**TASK BRIEF**
Across the following data, state how many lines include the word "home". Provide the number alone.

INPUT FOR THIS TASK Block Start

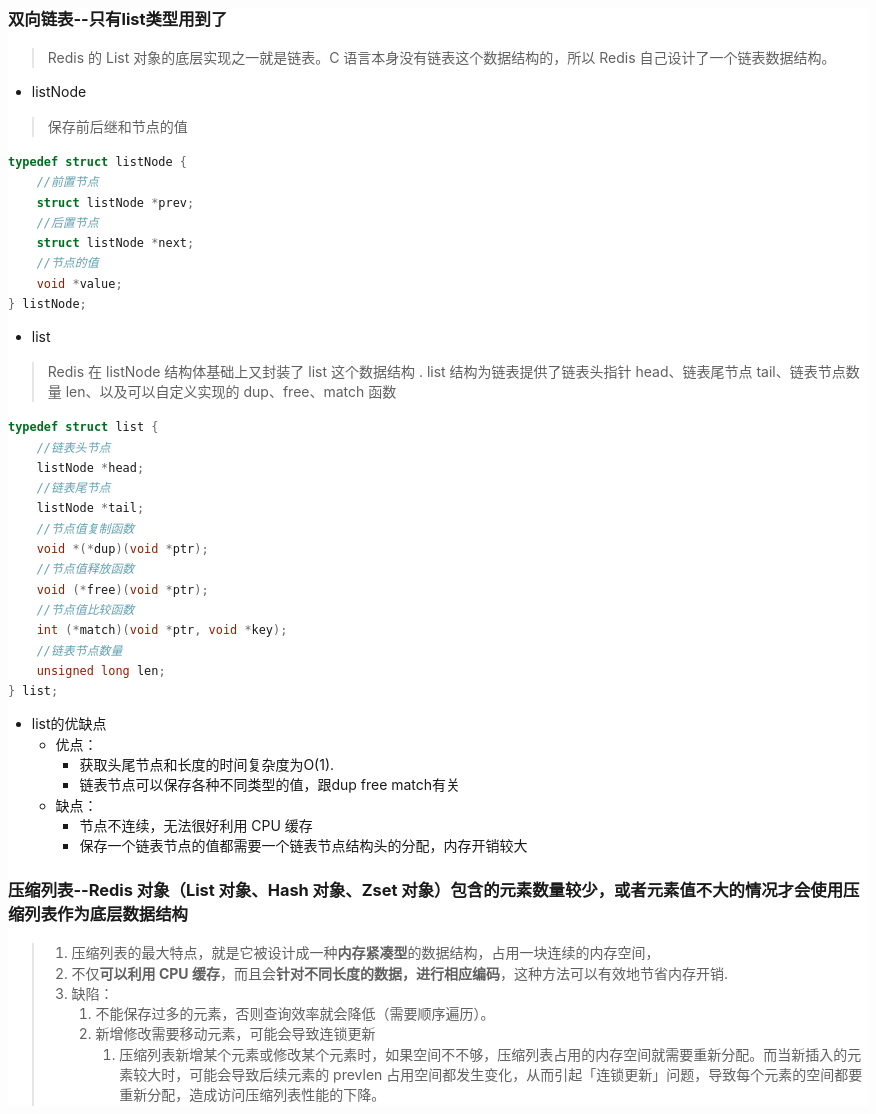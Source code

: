 
### 双向链表--只有list类型用到了

> Redis 的 List 对象的底层实现之一就是链表。C 语言本身没有链表这个数据结构的，所以 Redis 自己设计了一个链表数据结构。

* listNode

> 保存前后继和节点的值

```C
typedef struct listNode {
    //前置节点
    struct listNode *prev;
    //后置节点
    struct listNode *next;
    //节点的值
    void *value;
} listNode;
```

* list
> Redis 在 listNode 结构体基础上又封装了 list 这个数据结构  .
> list 结构为链表提供了链表头指针 head、链表尾节点 tail、链表节点数量 len、以及可以自定义实现的 dup、free、match 函数
```C
typedef struct list {
    //链表头节点
    listNode *head;
    //链表尾节点
    listNode *tail;
    //节点值复制函数
    void *(*dup)(void *ptr);
    //节点值释放函数
    void (*free)(void *ptr);
    //节点值比较函数
    int (*match)(void *ptr, void *key);
    //链表节点数量
    unsigned long len;
} list;
```

* list的优缺点
  * 优点：
    * 获取头尾节点和长度的时间复杂度为O(1).
    * 链表节点可以保存各种不同类型的值，跟dup free match有关
  * 缺点：
    * 节点不连续，无法很好利用 CPU 缓存
    * 保存一个链表节点的值都需要一个链表节点结构头的分配，内存开销较大

### 压缩列表--Redis 对象（List 对象、Hash 对象、Zset 对象）包含的元素数量较少，或者元素值不大的情况才会使用压缩列表作为底层数据结构
> 1. 压缩列表的最大特点，就是它被设计成一种**内存紧凑型**的数据结构，占用一块连续的内存空间，
> 2. 不仅**可以利用 CPU 缓存**，而且会**针对不同长度的数据，进行相应编码**，这种方法可以有效地节省内存开销.
> 3. 缺陷：
>    1. 不能保存过多的元素，否则查询效率就会降低（需要顺序遍历）。
>    2. 新增修改需要移动元素，可能会导致连锁更新
>       1. 压缩列表新增某个元素或修改某个元素时，如果空间不不够，压缩列表占用的内存空间就需要重新分配。而当新插入的元素较大时，可能会导致后续元素的 prevlen 占用空间都发生变化，从而引起「连锁更新」问题，导致每个元素的空间都要重新分配，造成访问压缩列表性能的下降。
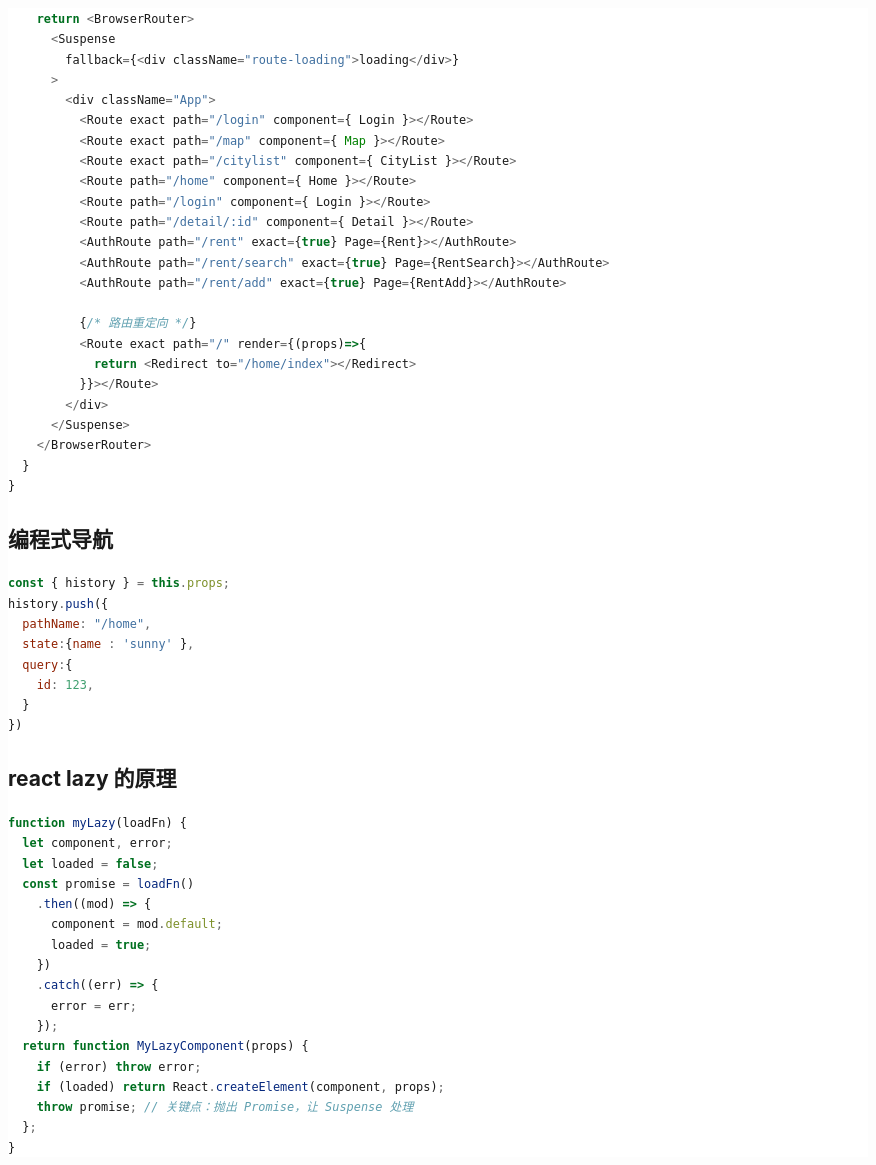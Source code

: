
 ```js
    return <BrowserRouter>
      <Suspense
        fallback={<div className="route-loading">loading</div>}
      >
        <div className="App">
          <Route exact path="/login" component={ Login }></Route>
          <Route exact path="/map" component={ Map }></Route>
          <Route exact path="/citylist" component={ CityList }></Route>
          <Route path="/home" component={ Home }></Route>
          <Route path="/login" component={ Login }></Route>
          <Route path="/detail/:id" component={ Detail }></Route>
          <AuthRoute path="/rent" exact={true} Page={Rent}></AuthRoute>
          <AuthRoute path="/rent/search" exact={true} Page={RentSearch}></AuthRoute>
          <AuthRoute path="/rent/add" exact={true} Page={RentAdd}></AuthRoute>
          
          {/* 路由重定向 */}
          <Route exact path="/" render={(props)=>{
            return <Redirect to="/home/index"></Redirect>
          }}></Route>
        </div>
      </Suspense>
    </BrowserRouter>
  }
}
```

## 编程式导航

```js
const { history } = this.props;
history.push({
  pathName: "/home",
  state:{name : 'sunny' },
  query:{
	id: 123,
  }
})
```
## react lazy 的原理

```jsx
function myLazy(loadFn) {
  let component, error;
  let loaded = false;
  const promise = loadFn()
    .then((mod) => {
      component = mod.default;
      loaded = true;
    })
    .catch((err) => {
      error = err;
    });
  return function MyLazyComponent(props) {
    if (error) throw error;
    if (loaded) return React.createElement(component, props);
    throw promise; // 关键点：抛出 Promise，让 Suspense 处理
  };
}
```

INPUT FOR THIS TASK Block End

**SOLVED EXERCISE**
3